When an entirely new version appears, one to which no one has any immunity, a pandemic occurs. And with 36 years having elapsed since the last pandemic, experts warn another could come at any time.
The thought of an H5N1 pandemic chills the hearts of those who've been following the virus's evolution since it was first known to have infected humans, in Hong Kong in 1997.
Dr. Keiji Fukuda of the CDC's flu branch investigated the Hong Kong outbreak and others since. He sighs softly when asked whether the prospect of an H5N1 pandemic robs him of sleep.
"More nights than I like," admits Fukuda, head of epidemiology for the branch.
Fukuda chooses his words with care. He often describes H5N1 developments as "spooky," the closest he gets to hyperbole.
"When a pandemic will occur and what the agent might be is completely unknowable," he says.
"Nonetheless I think that all of us are definitely working under an increased sense of urgency because of all of the events that have gone on in Asia. . . .
"We know that we're not adequately prepared. And to that extent we are pushing things pretty urgently."
Since the beginning of the year H5N1 has killed millions of chickens and forced the culling of tens of millions more in at least nine Southeast Asian countries.

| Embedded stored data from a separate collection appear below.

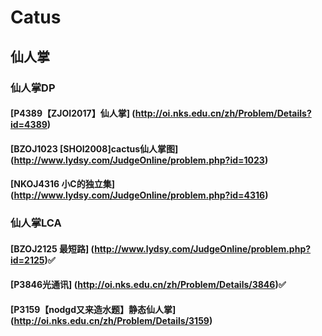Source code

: # Catus

## 仙人掌

### 仙人掌DP

#### [P4389【ZJOI2017】仙人掌] (http://oi.nks.edu.cn/zh/Problem/Details?id=4389)

#### [BZOJ1023 [SHOI2008]cactus仙人掌图] (http://www.lydsy.com/JudgeOnline/problem.php?id=1023)

#### [NKOJ4316 小C的独立集] (http://www.lydsy.com/JudgeOnline/problem.php?id=4316)

### 仙人掌LCA

#### [BZOJ2125 最短路] (http://www.lydsy.com/JudgeOnline/problem.php?id=2125):white_check_mark:

#### [P3846光通讯] (http://oi.nks.edu.cn/zh/Problem/Details/3846):white_check_mark:

#### [P3159【nodgd又来造水题】静态仙人掌] (http://oi.nks.edu.cn/zh/Problem/Details/3159)
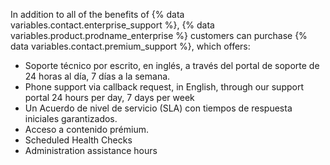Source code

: In addition to all of the benefits of {% data variables.contact.enterprise_support %}, {% data variables.product.prodname_enterprise %} customers can purchase {% data variables.contact.premium_support %}, which offers:
  - Soporte técnico por escrito, en inglés, a través del portal de soporte de 24 horas al día, 7 días a la semana.
  - Phone support via callback request, in English, through our support portal 24 hours per day, 7 days per week
  - Un Acuerdo de nivel de servicio (SLA) con tiempos de respuesta iniciales garantizados.
  - Acceso a contenido prémium.
  - Scheduled Health Checks
  - Administration assistance hours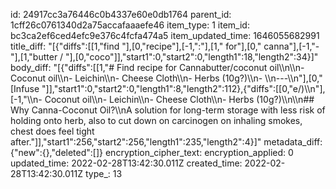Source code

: id: 24917cc3a76446c0b4337e60e0db1764
parent_id: 1cff26c0761340d2a75accafaaaefe46
item_type: 1
item_id: bc3ca2ef6ced4efc9e376c4fcfa474a5
item_updated_time: 1646055682991
title_diff: "[{\"diffs\":[[1,\"find \"],[0,\"recipe\"],[-1,\":\"],[1,\" for\"],[0,\" canna\"],[-1,\"-\"],[1,\"butter / \"],[0,\"coco\"]],\"start1\":0,\"start2\":0,\"length1\":18,\"length2\":34}]"
body_diff: "[{\"diffs\":[[1,\"# Find recipe for Cannabutter/coconut oil\\\n\\\n- Coconut oil\\\n- Leichin\\\n- Cheese Cloth\\\n- Herbs (10g?)\\\n- \\\n---\\\n\"],[0,\"[Infuse \"]],\"start1\":0,\"start2\":0,\"length1\":8,\"length2\":112},{\"diffs\":[[0,\"e/)\\\n\"],[-1,\"\\\n- Coconut oil\\\n- Leichin\\\n- Cheese Cloth\\\n- Herbs (10g?)\\\n\\\n## Why Canna-Coconut Oil?\\\nA solution for long-term storage with less risk of holding onto herb, also to cut down on carcinogen on inhaling smokes, chest does feel tight after.\"]],\"start1\":256,\"start2\":256,\"length1\":235,\"length2\":4}]"
metadata_diff: {"new":{},"deleted":[]}
encryption_cipher_text: 
encryption_applied: 0
updated_time: 2022-02-28T13:42:30.011Z
created_time: 2022-02-28T13:42:30.011Z
type_: 13
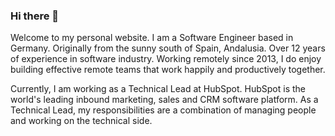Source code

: ### Hi there 👋

Welcome to my personal website. I am a Software Engineer based in Germany. Originally from the sunny south of Spain, Andalusia.
Over 12 years of experience in software industry. Working remotely since 2013, I do enjoy building effective remote teams that work happily and productively together.

Currently, I am working as a Technical Lead at HubSpot. HubSpot is the world's leading inbound marketing, sales and CRM software platform. As a Technical Lead, my responsibilities are a combination of managing people and working on the technical side.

It has defied longstanding flu dogma by directly infecting and killing mammals previously thought to be immune to an avian virus, house cats, leopards and tigers among them.
It's also killed 32 of the 42 people - mainly children and young adults - known to have caught it in Vietnam and Thailand. There is much suspicion in the flu world that other deaths elsewhere have gone unreported.
Efforts to eradicate the virus from chicken stocks have so far failed. Some believe the virus has become endemic in a region where dense human populations live cheek by jowl with animals that can be a mixing bowl for virus reassortment.
Factor in the inadequacy of the international vaccine system, which under current regulatory rules could only produce enough pandemic vaccine for a fraction of the world's people, add the lack of surge capacity in hospitals the world over and the picture looks bleak, says Osterholm, who is also director of the Center for Infectious Disease Research and Policy at the University of Minnesota.
"You keep adding all these things up and you see - we are talking about a perfect storm."
More worrisome still is the fact that H5N1 is currently behaving much like the dreaded Spanish flu, which had the astonishing capacity to swiftly kill people in the prime of life.
Flu generally kills the old and the very young; it weakens their systems, making them prey to secondary infections like pneumonias which they can't fight.
But the Spanish flu was different. It's believed that virus sparked what's called a cytokine storm - a cascading hyper-reaction of the immune system so severe that attacking the invader actually killed the host.
"Everything that we're seeing in the virus-host interaction in Southeast Asia says cytokine storm," Osterholm says.
If H5N1 becomes a pandemic strain and retains that fearsome feature, in addition to the very young and the very old - flu's normal targets - young, healthy people with robust immune systems would be at great risk.